Chronic diseases cost $8 trillion annually: A Munich-based startup aims to change that

D-Pharm 等信源发布 2026-05-06 12:16

可切换为仅中文


dehaze, the Munich-based

去雾,总部位于慕尼黑的

healthcare

医疗保健

AI company, announced the closing of a €3.2 million seed round led by YZR Capital and DN Capital, with participation from Angel Invest, ZOHO and Better Ventures.

人工智能公司宣布完成了由YZR Capital和DN Capital领投、Angel Invest、ZOHO和Better Ventures参与的320万欧元种子轮融资。

The investment confirms dehaze’s commercial traction with international payers and its position as one of the most promising players to build the first foundational AI model for chronic disease detection. The company’s mission is to build its causal AI model that detects and explains the risks of chronic diseases so that patients can be treated sooner and more effectively, and live healthier lives..

这项投资证实了Dehaze在国际支付方中的商业吸引力,以及其作为最有前途的构建首个慢性病检测基础人工智能模型的公司之一的地位。

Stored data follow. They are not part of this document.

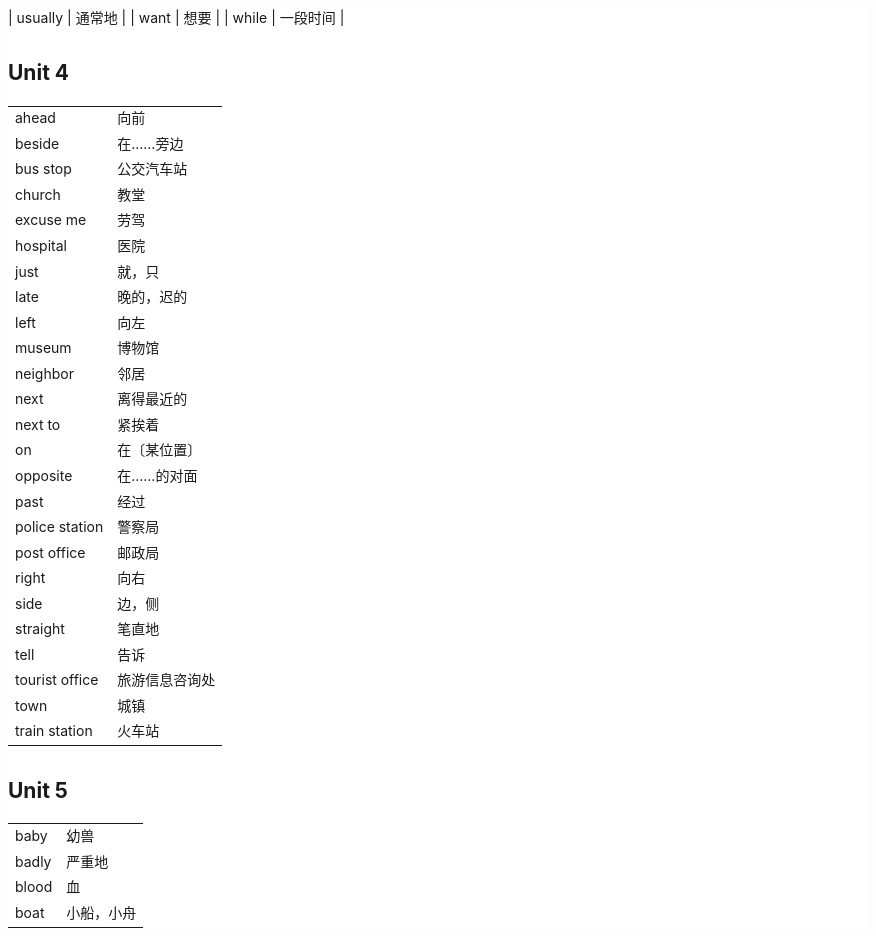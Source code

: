 | usually         | 通常地           |
| want            | 想要             |
| while           | 一段时间         |
## Unit 4
|                |                |
|----------------|----------------|
| ahead          | 向前           |
| beside         | 在……旁边       |
| bus stop       | 公交汽车站     |
| church         | 教堂           |
| excuse me      | 劳驾           |
| hospital       | 医院           |
| just           | 就，只         |
| late           | 晚的，迟的     |
| left           | 向左           |
| museum         | 博物馆         |
| neighbor       | 邻居           |
| next           | 离得最近的     |
| next to        | 紧挨着         |
| on             | 在〔某位置〕   |
| opposite       | 在……的对面     |
| past           | 经过           |
| police station | 警察局         |
| post office    | 邮政局         |
| right          | 向右           |
| side           | 边，侧         |
| straight       | 笔直地         |
| tell           | 告诉           |
| tourist office | 旅游信息咨询处 |
| town           | 城镇           |
| train station  | 火车站         |
## Unit 5
|                |                     |
|----------------|---------------------|
| baby           | 幼兽                |
| badly          | 严重地              |
| blood          | 血                  |
| boat           | 小船，小舟          |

该公司的使命是构建其因果人工智能模型,以检测和解释慢性病的风险,从而使患者能够更早、更有效地接受治疗,并过上更健康的生活。

According to WHO, chronic diseases are the single largest cost driver in every healthcare system on earth, responsible for roughly seven out of every ten deaths globally and more than $8 trillion in annual spend. Physicians have access to enormous volumes of health data, but the time and tools to review less than 3% of it before making a clinical decision.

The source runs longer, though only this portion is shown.